There is no such thing as a "thunderstorm higher than 50,000 feet" (above sea level) that does not show up on ground-based weather radar, provided the storm is within range of the radar and the radar is properly calibrated. This nonsense about a "phantom" storm is just that, nonsense. However, weather radars are few and far between in that part of the world.
Second, there is no such thing as a thunderstorm, as described above, that does not show up on airborne weather radar, provided the radar is properly operated and calibrated. However, there are quite a few pilots who do not properly use airborne radar. They leave the radar's antenna tilt fixed (say, -2°) and never touch it. That can keep the radar's signal above the storm and the storm is never seen by the crew. That is different than saying the storm was not detectable by the radar.

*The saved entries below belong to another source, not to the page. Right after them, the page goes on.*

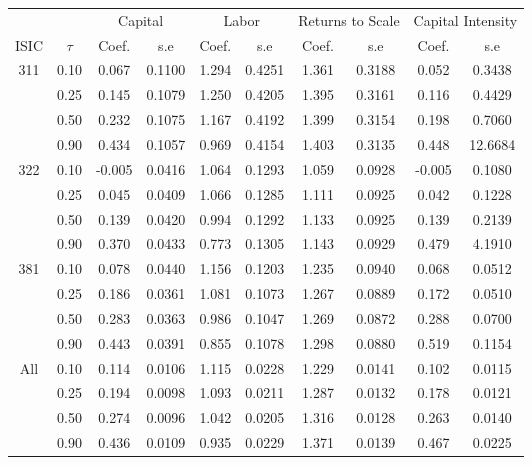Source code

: \begin{table}[H]
\centering
\begin{tabular}{cccccccccc}
  \hline\hline & & \multicolumn{2}{c}{Capital}  & \multicolumn{2}{c}{Labor} & \multicolumn{2}{c}{Returns to Scale} & \multicolumn{2}{c}{Capital Intensity}\\ \cmidrule(lr){3-4} \cmidrule(lr){5-6} \cmidrule(lr){7-8} \cmidrule(lr){9-10}ISIC & $\tau$ & Coef. & s.e & Coef. & s.e & Coef. & s.e & Coef. & s.e \\ 
  \hline
311 & 0.10 & 0.067 & 0.1100 & 1.294 & 0.4251 & 1.361 & 0.3188 & 0.052 & 0.3438 \\ 
   & 0.25 & 0.145 & 0.1079 & 1.250 & 0.4205 & 1.395 & 0.3161 & 0.116 & 0.4429 \\ 
   & 0.50 & 0.232 & 0.1075 & 1.167 & 0.4192 & 1.399 & 0.3154 & 0.198 & 0.7060 \\ 
   & 0.90 & 0.434 & 0.1057 & 0.969 & 0.4154 & 1.403 & 0.3135 & 0.448 & 12.6684 \\ 
  322 & 0.10 & -0.005 & 0.0416 & 1.064 & 0.1293 & 1.059 & 0.0928 & -0.005 & 0.1080 \\ 
   & 0.25 & 0.045 & 0.0409 & 1.066 & 0.1285 & 1.111 & 0.0925 & 0.042 & 0.1228 \\ 
   & 0.50 & 0.139 & 0.0420 & 0.994 & 0.1292 & 1.133 & 0.0925 & 0.139 & 0.2139 \\ 
   & 0.90 & 0.370 & 0.0433 & 0.773 & 0.1305 & 1.143 & 0.0929 & 0.479 & 4.1910 \\ 
  381 & 0.10 & 0.078 & 0.0440 & 1.156 & 0.1203 & 1.235 & 0.0940 & 0.068 & 0.0512 \\ 
   & 0.25 & 0.186 & 0.0361 & 1.081 & 0.1073 & 1.267 & 0.0889 & 0.172 & 0.0510 \\ 
   & 0.50 & 0.283 & 0.0363 & 0.986 & 0.1047 & 1.269 & 0.0872 & 0.288 & 0.0700 \\ 
   & 0.90 & 0.443 & 0.0391 & 0.855 & 0.1078 & 1.298 & 0.0880 & 0.519 & 0.1154 \\ 
  All & 0.10 & 0.114 & 0.0106 & 1.115 & 0.0228 & 1.229 & 0.0141 & 0.102 & 0.0115 \\ 
   & 0.25 & 0.194 & 0.0098 & 1.093 & 0.0211 & 1.287 & 0.0132 & 0.178 & 0.0121 \\ 
   & 0.50 & 0.274 & 0.0096 & 1.042 & 0.0205 & 1.316 & 0.0128 & 0.263 & 0.0140 \\ 
   & 0.90 & 0.436 & 0.0109 & 0.935 & 0.0229 & 1.371 & 0.0139 & 0.467 & 0.0225 \\ 
   \hline
\end{tabular}
\end{table}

With regard to air traffic control (ground-based) radar (ATC), a "primary" radar target -- in spite of what the name "primary" might suggest -- is not the "main" signal. A primary is simply the radar's signal bounding off an aircraft's skin. If the aircraft is equipped with a transponder, the ATC radar will show the name of the flight (i.e., "United Flight 802"), its altitude, etc. A "primary" signal is simply the aircraft's location and nothing else.
Hope all of this is helpful.
AccuWeather is covering the meteorological aspects of this story, here.
ADDITION: A pitot tube is not an air speed "indicator," it senses wind speed.